Ajustez la mise au point du système d’imagerie de fluorescence final pour atteindre la mise au point optimale. Et effectuez des ajustements précis de la position de l’œil dans le plan latéral pour obtenir une qualité d’image optimale d’ophtalmoscopie laser à balayage oblique. Après l’alignement, commencez à acquérir simultanément une angiographie par tomographie par cohérence optique et une angiographie volumétrique à la fluorescéine.

Cette image montre une image de tomographie par cohérence optique en coupe transversale de la rétine d’un rat. Il s’agit d’une angiographie par tomographie par cohérence optique, ou image OCTA, de la même région. Et une ophtalmoscopie laser à balayage oblique et une angiographie volumétrique à la fluorescéine image, une angiographie à la fluorescéine en coupe transversale, ou oSLO-VFA.

Analogue à la tomographie par cohérence optique b-scan. Par rapport à l’OCTA, l’ophtalmoscopie laser à balayage oblique et l’angiographie volumétrique à la fluorescéine identifient clairement les capillaires de la couche plexiforme externe. La couche superficielle de la rétine est représentée ici sur une image OCTA.

Des artefacts sous forme de bandes verticales sont visibles dans l’image. oSLO-VFA évite les artefacts de mouvement en utilisant le contraste d’émission de fluorescence.

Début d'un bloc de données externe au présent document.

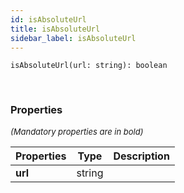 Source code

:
 ```yaml
---
id: isAbsoluteUrl
title: isAbsoluteUrl
sidebar_label: isAbsoluteUrl
---
```


```tsx
isAbsoluteUrl(url: string): boolean
```
<br/>



### Properties

<font size="2"><i>(Mandatory properties are in bold)</i></font>

| Properties | Type | Description |
| --------- | ---- | ----------- |
| **url** | string |  |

À l’intérieur de la couche intermédiaire rétinienne, les vaisseaux plongeant verticalement sont clairement indiqués sur l’image oSLO FA.

Mais cela n’apparaît pas dans l’OCTA. Lors de cette procédure, il est important d’éviter l’exposition continue au laser sur l’œil pendant plus de deux minutes. Évitez le dessèchement de la cornée et laissez l’œil se reposer au moins 30 secondes entre les coupes d’imagerie en bloquant la lumière.

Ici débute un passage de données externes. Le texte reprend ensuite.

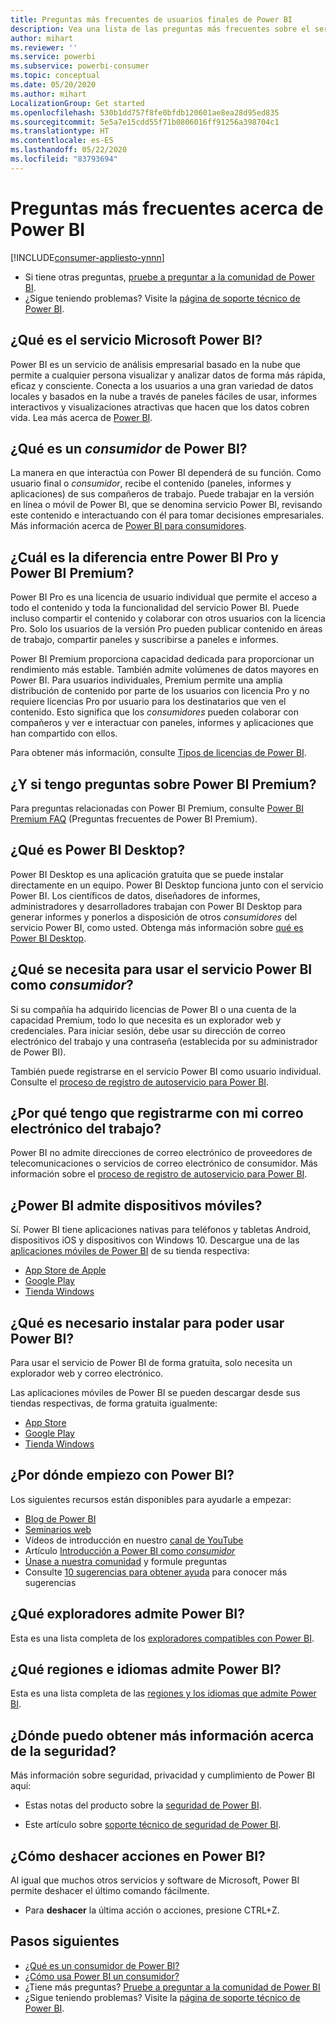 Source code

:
 ```yaml
---
title: Preguntas más frecuentes de usuarios finales de Power BI
description: Vea una lista de las preguntas más frecuentes sobre el servicio Power BI y las aplicaciones móviles de Power BI, y sus respuestas.
author: mihart
ms.reviewer: ''
ms.service: powerbi
ms.subservice: powerbi-consumer
ms.topic: conceptual
ms.date: 05/20/2020
ms.author: mihart
LocalizationGroup: Get started
ms.openlocfilehash: 530b1dd757f8fe0bfdb120601ae8ea28d95ed835
ms.sourcegitcommit: 5e5a7e15cdd55f71b0806016ff91256a398704c1
ms.translationtype: HT
ms.contentlocale: es-ES
ms.lasthandoff: 05/22/2020
ms.locfileid: "83793694"
---
```

# <a name="frequently-asked-questions-about-power-bi"></a>Preguntas más frecuentes acerca de Power BI

[!INCLUDE[consumer-appliesto-ynnn](../includes/consumer-appliesto-ynnn.md)]

* Si tiene otras preguntas, [pruebe a preguntar a la comunidad de Power BI](https://community.powerbi.com/).
* ¿Sigue teniendo problemas? Visite la [página de soporte técnico de Power BI](https://powerbi.microsoft.com/support/).

## <a name="what-is-the-microsoft-power-bi-service"></a>¿Qué es el servicio Microsoft Power BI?

Power BI es un servicio de análisis empresarial basado en la nube que permite a cualquier persona visualizar y analizar datos de forma más rápida, eficaz y consciente. Conecta a los usuarios a una gran variedad de datos locales y basados en la nube a través de paneles fáciles de usar, informes interactivos y visualizaciones atractivas que hacen que los datos cobren vida. Lea más acerca de [Power BI](../fundamentals/power-bi-overview.md).

## <a name="what-is-a-power-bi-consumers"></a>¿Qué es un *consumidor* de Power BI?

La manera en que interactúa con Power BI dependerá de su función. Como usuario final o *consumidor*, recibe el contenido (paneles, informes y aplicaciones) de sus compañeros de trabajo. Puede trabajar en la versión en línea o móvil de Power BI, que se denomina servicio Power BI, revisando este contenido e interactuando con él para tomar decisiones empresariales.  Más información acerca de [Power BI para consumidores](index.yml).


## <a name="whats-the-difference-between-power-bi-pro-and-power-bi-premium"></a>¿Cuál es la diferencia entre Power BI Pro y Power BI Premium?

Power BI Pro es una licencia de usuario individual que permite el acceso a todo el contenido y toda la funcionalidad del servicio Power BI. Puede incluso compartir el contenido y colaborar con otros usuarios con la licencia Pro. Solo los usuarios de la versión Pro pueden publicar contenido en áreas de trabajo, compartir paneles y suscribirse a paneles e informes. 

Power BI Premium proporciona capacidad dedicada para proporcionar un rendimiento más estable. También admite volúmenes de datos mayores en Power BI. Para usuarios individuales, Premium permite una amplia distribución de contenido por parte de los usuarios con licencia Pro y no requiere licencias Pro por usuario para los destinatarios que ven el contenido. Esto significa que los *consumidores* pueden colaborar con compañeros y ver e interactuar con paneles, informes y aplicaciones que han compartido con ellos. 

Para obtener más información, consulte [Tipos de licencias de Power BI](end-user-license.md).

## <a name="what-if-i-have-questions-about-power-bi-premium"></a>¿Y si tengo preguntas sobre Power BI Premium?

Para preguntas relacionadas con Power BI Premium, consulte [Power BI Premium FAQ](../admin/service-premium-faq.md) (Preguntas frecuentes de Power BI Premium).

## <a name="what-is-power-bi-desktop"></a>¿Qué es Power BI Desktop?

Power BI Desktop es una aplicación gratuita que se puede instalar directamente en un equipo. Power BI Desktop funciona junto con el servicio Power BI.  Los científicos de datos, diseñadores de informes, administradores y desarrolladores trabajan con Power BI Desktop para generar informes y ponerlos a disposición de otros *consumidores* del servicio Power BI, como usted. Obtenga más información sobre [qué es Power BI Desktop](../fundamentals/desktop-what-is-desktop.md).

## <a name="what-do-i-need-to-use-the-power-bi-service-as-a-consumer"></a>¿Qué se necesita para usar el servicio Power BI como *consumidor*?

Si su compañía ha adquirido licencias de Power BI o una cuenta de la capacidad Premium, todo lo que necesita es un explorador web y credenciales. Para iniciar sesión, debe usar su dirección de correo electrónico del trabajo y una contraseña (establecida por su administrador de Power BI).  

También puede registrarse en el servicio Power BI como usuario individual. Consulte el [proceso de registro de autoservicio para Power BI](../fundamentals/service-self-service-signup-for-power-bi.md).

## <a name="why-do-i-have-to-sign-up-with-my-work-email"></a>¿Por qué tengo que registrarme con mi correo electrónico del trabajo?

Power BI no admite direcciones de correo electrónico de proveedores de telecomunicaciones o servicios de correo electrónico de consumidor. Más información sobre el [proceso de registro de autoservicio para Power BI](../fundamentals/service-self-service-signup-for-power-bi.md).

## <a name="does-power-bi-support-mobile-devices"></a>¿Power BI admite dispositivos móviles?

Sí. Power BI tiene aplicaciones nativas para teléfonos y tabletas Android, dispositivos iOS y dispositivos con Windows 10. Descargue una de las [aplicaciones móviles de Power BI](https://powerbi.microsoft.com/mobile) de su tienda respectiva:  

* [App Store de Apple](https://go.microsoft.com/fwlink/?LinkId=526218)
* [Google Play](https://go.microsoft.com/fwlink/?LinkID=544867&clcid=0x409)
* [Tienda Windows](https://go.microsoft.com/fwlink/?LinkId=526478)

## <a name="what-do-i-need-to-install-to-use-power-bi"></a>¿Qué es necesario instalar para poder usar Power BI?

Para usar el servicio de Power BI de forma gratuita, solo necesita un explorador web y correo electrónico.

Las aplicaciones móviles de Power BI se pueden descargar desde sus tiendas respectivas, de forma gratuita igualmente:

* [App Store](https://go.microsoft.com/fwlink/?LinkId=526218)
* [Google Play](https://go.microsoft.com/fwlink/?LinkID=544867&clcid=0x409)
* [Tienda Windows](https://go.microsoft.com/fwlink/?LinkId=526478)

## <a name="where-do-i-get-started-with-power-bi"></a>¿Por dónde empiezo con Power BI?

Los siguientes recursos están disponibles para ayudarle a empezar:

* [Blog de Power BI](https://powerbi.microsoft.com/blog/)
* [Seminarios web](../fundamentals/webinars.md)
* Vídeos de introducción en nuestro [canal de YouTube](https://www.youtube.com/user/mspowerbi)
* Artículo [Introducción a Power BI como *consumidor*](index.yml)
* [Únase a nuestra comunidad](https://community.powerbi.com/) y formule preguntas
* Consulte [10 sugerencias para obtener ayuda](../fundamentals/service-tips-for-finding-help.md) para conocer más sugerencias

## <a name="what-browsers-does-power-bi-support"></a>¿Qué exploradores admite Power BI?

Esta es una lista completa de los [exploradores compatibles con Power BI](../fundamentals/power-bi-browsers.md).

## <a name="what-regions-and-languages-does-power-bi-support"></a>¿Qué regiones e idiomas admite Power BI?

Esta es una lista completa de las [regiones y los idiomas que admite Power BI](../fundamentals/supported-languages-countries-regions.md).

## <a name="where-can-i-learn-more-about-security"></a>¿Dónde puedo obtener más información acerca de la seguridad?

Más información sobre seguridad, privacidad y cumplimiento de Power BI aquí:

* Estas notas del producto sobre la [seguridad de Power BI](https://go.microsoft.com/fwlink/?LinkId=829185).

* Este artículo sobre [soporte técnico de seguridad de Power BI](../admin/service-admin-power-bi-security.md).

## <a name="how-do-i-undo-in-power-bi"></a>¿Cómo deshacer acciones en Power BI?

Al igual que muchos otros servicios y software de Microsoft, Power BI permite deshacer el último comando fácilmente.

* Para **deshacer** la última acción o acciones, presione CTRL+Z.

## <a name="next-steps"></a>Pasos siguientes

* [¿Qué es un consumidor de Power BI?](end-user-consumer.md)
* [¿Cómo usa Power BI un consumidor?](end-user-reading-view.md)
* ¿Tiene más preguntas? [Pruebe a preguntar a la comunidad de Power BI](https://community.powerbi.com/)
* ¿Sigue teniendo problemas? Visite la [página de soporte técnico de Power BI](https://powerbi.microsoft.com/support/).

Suite à cette procédure, d’autres méthodes telles que l’imagerie de souris génétiquement modifiées pour exprimer des protéines de fluorescence peuvent être effectuées afin de répondre à des questions supplémentaires. Comme la façon dont des types spécifiques de cellules rétiniennes peuvent changer, et le fait de tirer des variables observées avec des maladies connues.